## Task instructions
Show the lines below that contain the string "title".

## Provided information
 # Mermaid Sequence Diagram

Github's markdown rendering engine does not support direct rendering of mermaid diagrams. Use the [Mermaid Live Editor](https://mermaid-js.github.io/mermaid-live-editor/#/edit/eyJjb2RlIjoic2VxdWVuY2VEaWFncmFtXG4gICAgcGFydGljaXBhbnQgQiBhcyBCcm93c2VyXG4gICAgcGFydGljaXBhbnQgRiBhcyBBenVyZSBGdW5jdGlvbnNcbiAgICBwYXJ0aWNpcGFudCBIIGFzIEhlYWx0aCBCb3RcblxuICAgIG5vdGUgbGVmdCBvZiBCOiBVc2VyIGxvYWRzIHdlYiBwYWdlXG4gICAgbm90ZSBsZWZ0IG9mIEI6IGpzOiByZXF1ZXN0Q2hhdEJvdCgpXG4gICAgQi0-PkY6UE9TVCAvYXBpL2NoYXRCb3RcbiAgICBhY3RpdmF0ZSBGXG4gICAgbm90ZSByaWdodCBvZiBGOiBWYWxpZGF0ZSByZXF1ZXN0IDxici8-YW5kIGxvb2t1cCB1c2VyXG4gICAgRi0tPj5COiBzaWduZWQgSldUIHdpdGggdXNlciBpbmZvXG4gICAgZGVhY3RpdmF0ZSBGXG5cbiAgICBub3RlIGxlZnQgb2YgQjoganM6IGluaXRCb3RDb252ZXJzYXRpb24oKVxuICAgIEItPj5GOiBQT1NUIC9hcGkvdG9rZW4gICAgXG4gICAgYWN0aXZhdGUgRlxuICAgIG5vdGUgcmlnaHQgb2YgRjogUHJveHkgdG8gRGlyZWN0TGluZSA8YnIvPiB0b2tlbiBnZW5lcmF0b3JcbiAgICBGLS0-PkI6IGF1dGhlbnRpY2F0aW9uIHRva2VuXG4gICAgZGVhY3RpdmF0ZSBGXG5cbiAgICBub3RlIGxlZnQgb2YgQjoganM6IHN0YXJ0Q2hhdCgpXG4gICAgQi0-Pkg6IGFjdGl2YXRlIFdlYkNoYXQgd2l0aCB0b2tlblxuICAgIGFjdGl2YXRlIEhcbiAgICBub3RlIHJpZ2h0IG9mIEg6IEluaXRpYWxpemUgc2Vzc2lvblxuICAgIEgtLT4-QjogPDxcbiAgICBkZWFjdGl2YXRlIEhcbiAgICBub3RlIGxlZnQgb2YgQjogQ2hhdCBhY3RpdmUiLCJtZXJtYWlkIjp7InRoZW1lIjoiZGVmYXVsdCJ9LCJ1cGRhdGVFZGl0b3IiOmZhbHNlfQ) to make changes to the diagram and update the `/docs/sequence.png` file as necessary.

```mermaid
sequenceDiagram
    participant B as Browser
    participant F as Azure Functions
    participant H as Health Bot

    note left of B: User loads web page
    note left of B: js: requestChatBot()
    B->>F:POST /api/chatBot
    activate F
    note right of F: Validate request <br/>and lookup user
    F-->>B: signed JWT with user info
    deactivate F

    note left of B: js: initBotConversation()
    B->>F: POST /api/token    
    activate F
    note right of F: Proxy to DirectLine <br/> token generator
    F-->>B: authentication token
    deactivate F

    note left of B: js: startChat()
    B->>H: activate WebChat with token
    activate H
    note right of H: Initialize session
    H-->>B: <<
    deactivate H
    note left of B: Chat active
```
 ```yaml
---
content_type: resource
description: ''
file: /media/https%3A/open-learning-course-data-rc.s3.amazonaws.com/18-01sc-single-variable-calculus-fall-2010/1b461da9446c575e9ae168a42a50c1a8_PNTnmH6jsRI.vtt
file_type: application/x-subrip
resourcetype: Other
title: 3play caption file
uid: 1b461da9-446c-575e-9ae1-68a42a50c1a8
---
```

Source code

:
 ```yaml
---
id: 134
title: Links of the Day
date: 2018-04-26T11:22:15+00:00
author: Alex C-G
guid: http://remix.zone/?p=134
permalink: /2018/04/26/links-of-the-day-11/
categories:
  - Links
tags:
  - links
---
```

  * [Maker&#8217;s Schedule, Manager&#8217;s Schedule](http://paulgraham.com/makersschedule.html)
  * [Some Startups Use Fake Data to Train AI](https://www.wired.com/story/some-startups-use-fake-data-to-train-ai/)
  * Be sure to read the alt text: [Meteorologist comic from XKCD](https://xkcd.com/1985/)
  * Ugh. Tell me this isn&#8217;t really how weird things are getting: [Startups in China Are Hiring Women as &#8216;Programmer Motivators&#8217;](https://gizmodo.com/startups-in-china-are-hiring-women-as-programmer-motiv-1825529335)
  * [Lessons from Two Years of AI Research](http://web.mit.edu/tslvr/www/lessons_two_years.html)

## Task response
title: 3play caption file
title: Links of the Day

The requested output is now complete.